Collected data
★ ★ ★ ★

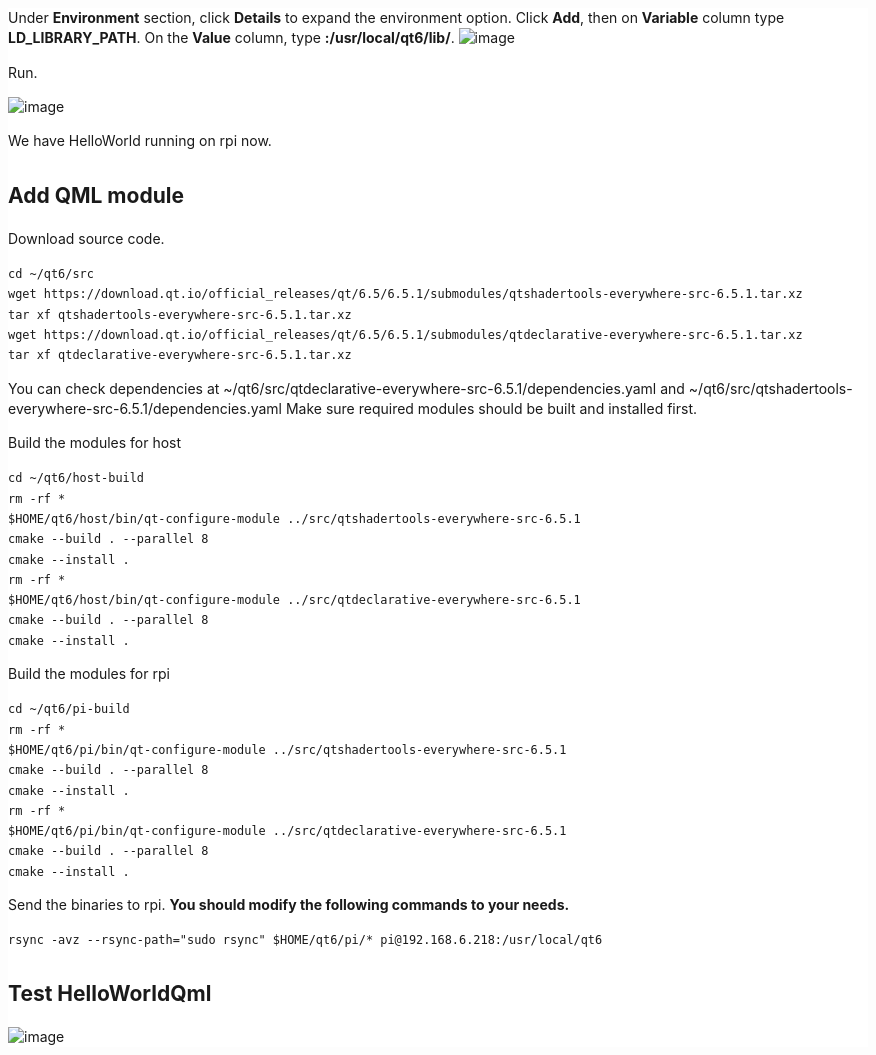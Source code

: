 Under **Environment** section, click **Details** to expand the environment option. Click **Add**, then on **Variable** column type **LD_LIBRARY_PATH**. On the **Value** column, type **:/usr/local/qt6/lib/**.
![image](https://github.com/MuyePan/CrossCompileQtForRpi/assets/136073506/059f275c-bfa4-4357-b4b6-82880b5c1054)

Run.

![image](https://github.com/MuyePan/CrossCompileQtForRpi/assets/136073506/ee26ad77-f370-433b-8734-89e70c21903c)

We have HelloWorld running on rpi now.
## Add QML module
Download source code.
```
cd ~/qt6/src
wget https://download.qt.io/official_releases/qt/6.5/6.5.1/submodules/qtshadertools-everywhere-src-6.5.1.tar.xz
tar xf qtshadertools-everywhere-src-6.5.1.tar.xz
wget https://download.qt.io/official_releases/qt/6.5/6.5.1/submodules/qtdeclarative-everywhere-src-6.5.1.tar.xz
tar xf qtdeclarative-everywhere-src-6.5.1.tar.xz
```
You can check dependencies at ~/qt6/src/qtdeclarative-everywhere-src-6.5.1/dependencies.yaml and ~/qt6/src/qtshadertools-everywhere-src-6.5.1/dependencies.yaml
Make sure required modules should be built and installed first. 

Build the modules for host
```
cd ~/qt6/host-build
rm -rf *
$HOME/qt6/host/bin/qt-configure-module ../src/qtshadertools-everywhere-src-6.5.1
cmake --build . --parallel 8
cmake --install .
rm -rf *
$HOME/qt6/host/bin/qt-configure-module ../src/qtdeclarative-everywhere-src-6.5.1
cmake --build . --parallel 8
cmake --install .
```
Build the modules for rpi
```
cd ~/qt6/pi-build
rm -rf *
$HOME/qt6/pi/bin/qt-configure-module ../src/qtshadertools-everywhere-src-6.5.1
cmake --build . --parallel 8
cmake --install .
rm -rf *
$HOME/qt6/pi/bin/qt-configure-module ../src/qtdeclarative-everywhere-src-6.5.1
cmake --build . --parallel 8
cmake --install .
```
Send the binaries to rpi. **You should modify the following commands to your needs.**
```
rsync -avz --rsync-path="sudo rsync" $HOME/qt6/pi/* pi@192.168.6.218:/usr/local/qt6
```
## Test HelloWorldQml
![image](https://github.com/MuyePan/CrossCompileQtForRpi/assets/136073506/f67fd349-3537-42f0-8e15-244f138a09d4)



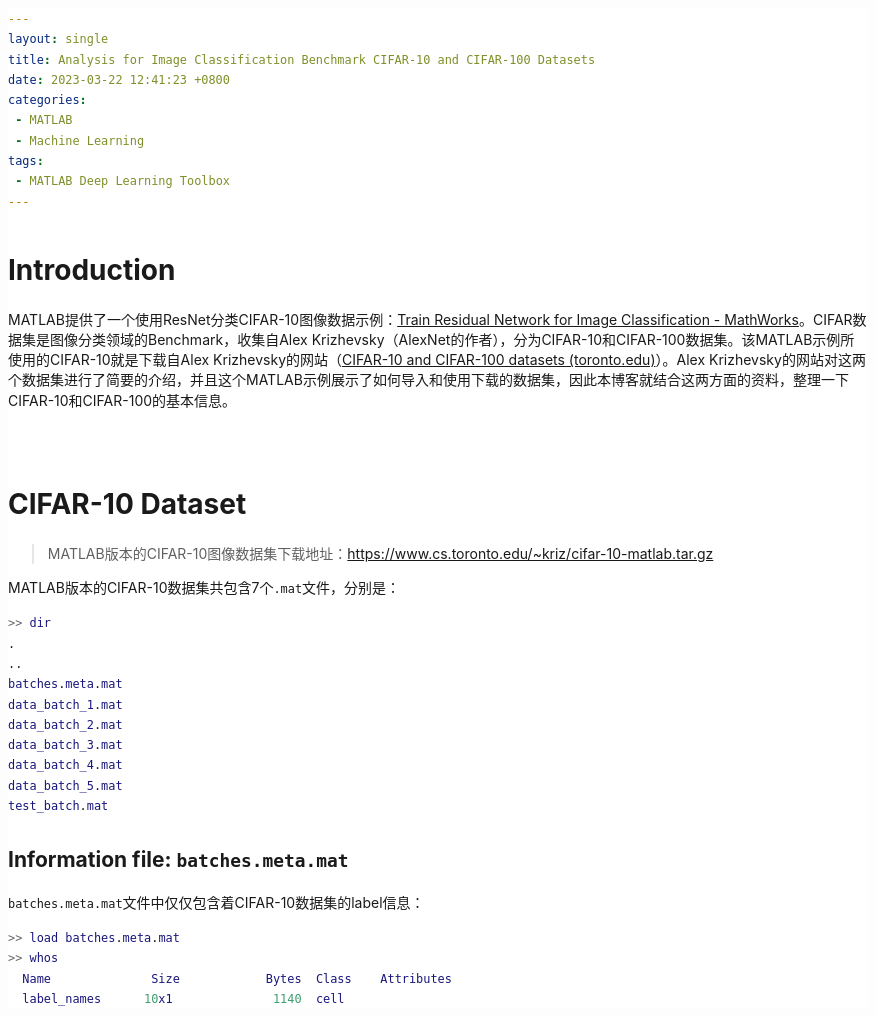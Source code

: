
 ```yaml
---
layout: single
title: Analysis for Image Classification Benchmark CIFAR-10 and CIFAR-100 Datasets
date: 2023-03-22 12:41:23 +0800
categories: 
 - MATLAB
 - Machine Learning
tags:
 - MATLAB Deep Learning Toolbox
---
```


# Introduction

MATLAB提供了一个使用ResNet分类CIFAR-10图像数据示例：[Train Residual Network for Image Classification - MathWorks](https://ww2.mathworks.cn/help/deeplearning/ug/train-residual-network-for-image-classification.html)。CIFAR数据集是图像分类领域的Benchmark，收集自Alex Krizhevsky（AlexNet的作者），分为CIFAR-10和CIFAR-100数据集。该MATLAB示例所使用的CIFAR-10就是下载自Alex Krizhevsky的网站（[CIFAR-10 and CIFAR-100 datasets (toronto.edu)](https://www.cs.toronto.edu/~kriz/cifar.html)）。Alex Krizhevsky的网站对这两个数据集进行了简要的介绍，并且这个MATLAB示例展示了如何导入和使用下载的数据集，因此本博客就结合这两方面的资料，整理一下CIFAR-10和CIFAR-100的基本信息。

<br>

# CIFAR-10 Dataset 

> MATLAB版本的CIFAR-10图像数据集下载地址：https://www.cs.toronto.edu/~kriz/cifar-10-matlab.tar.gz

MATLAB版本的CIFAR-10数据集共包含7个`.mat`文件，分别是：

```matlab
>> dir
.                 
..                
batches.meta.mat 
data_batch_1.mat 
data_batch_2.mat
data_batch_3.mat
data_batch_4.mat
data_batch_5.mat
test_batch.mat
```

## Information file: `batches.meta.mat`

`batches.meta.mat`文件中仅仅包含着CIFAR-10数据集的label信息：

```matlab
>> load batches.meta.mat
>> whos
  Name              Size            Bytes  Class    Attributes
  label_names      10x1              1140  cell        
```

★ ★ ★ ★

**Goal of the exercise**
Wherever the word "should" appears in a line of the data, copy that line.

**Answer**
Make sure required modules should be built and installed first. 
Send the binaries to rpi. **You should modify the following commands to your needs.**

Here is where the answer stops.